- Born: November 30, 1937 Cedar Rapids, Iowa, US
- Died: January 13, 2012 (aged 74) Amagansett, New York, US
- Education: Ripon College

= Richard Threlkeld =

American television news correspondent

Richard Threlkeld (November 30, 1937 – January 13, 2012) was an American television news correspondent who spent 25 years with CBS News.

==Early life==
Threlkeld was born in Cedar Rapids, Iowa, and grew up in Barrington, Illinois. He earned a degree in history and political science from Ripon College.
He then earned a master's degree from Medill School of Journalism at Northwestern University.

==Career==
Threlkeld held positions at WHAS-TV in Louisville, Kentucky, and WMT-TV in Cedar Rapids, Iowa. He joined CBS News in 1966 and served as a war correspondent in Vietnam in 1970. Threlkeld stayed with CBS until December 1981, serving as co-anchor of the CBS Morning News (with Lesley Stahl) from 1977 to 1979.
He covered John Paul II's visit to Mexico in 1979.
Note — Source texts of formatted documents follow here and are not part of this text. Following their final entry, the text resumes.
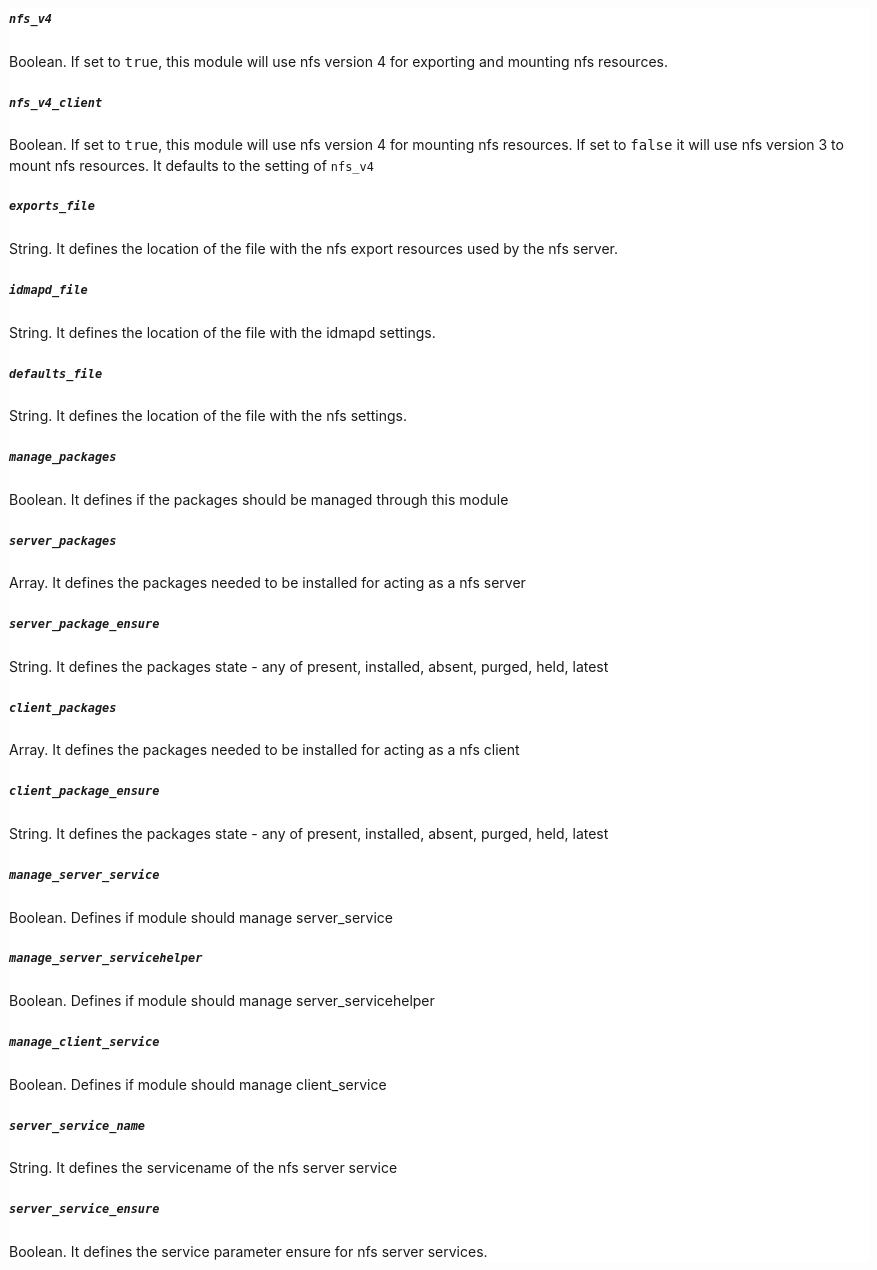 ##### `nfs_v4`
  Boolean. If set to <tt>true</tt>, this module will use nfs version 4
  for exporting and mounting nfs resources.

##### `nfs_v4_client`
  Boolean. If set to <tt>true</tt>, this module will use nfs version 4
  for mounting nfs resources. If set to <tt>false</tt> it will use nfs
  version 3 to mount nfs resources. It defaults to the setting of `nfs_v4`

##### `exports_file`
  String. It defines the location of the file with the nfs export resources used
  by the nfs server.

##### `idmapd_file`
  String. It defines the location of the file with the idmapd settings.

##### `defaults_file`
  String. It defines the location of the file with the nfs settings.

##### `manage_packages`
  Boolean. It defines if the packages should be managed through this module

##### `server_packages`
  Array. It defines the packages needed to be installed for acting as
  a nfs server

##### `server_package_ensure`
  String. It defines the packages state - any of present, installed,
  absent, purged, held, latest

##### `client_packages`
  Array. It defines the packages needed to be installed for acting as
  a nfs client

##### `client_package_ensure`
  String. It defines the packages state - any of present, installed,
  absent, purged, held, latest

##### `manage_server_service`
  Boolean. Defines if module should manage server_service

##### `manage_server_servicehelper`
  Boolean. Defines if module should manage server_servicehelper

##### `manage_client_service`
  Boolean. Defines if module should manage client_service

##### `server_service_name`
  String. It defines the servicename of the nfs server service

##### `server_service_ensure`
  Boolean. It defines the service parameter ensure for nfs server services.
Threlkeld went to ABC News in 1982 and was given the special assignment of filing a weekly Status Report segment for World News Tonight, which sought to give a deeper perspective to the week's most important story.
In that role, he reported on the Falklands War, the invasion of Lebanon and many other domestic and international issues. Status Reports won a DuPont-Columbia Award in 1983.

After seven years at ABC, Threlkeld returned to CBS in 1989 and remained there until his retirement in 1999.

During his news career, Threlkeld also covered the Vietnam War, the Persian Gulf War, and the Tiananmen Square protests of 1989. In the United States he covered such stories as the Robert F. Kennedy assassination and the Patty Hearst kidnapping, as well as numerous political campaigns.

Threlkeld's last assignment before retirement was as CBS News Moscow correspondent.

Threlkeld authored the book Dispatches from the Former Evil Empire in 2001.

==Personal life==
His wife, Betsy Aaron, was CNN Moscow correspondent at the same time. He and his wife retired to Tucson, Arizona.

==Death==
Threlkeld was killed in an automobile accident on January 13, 2012, in Amagansett, New York. His 2008 Mini convertible collided with a propane truck. He was 74.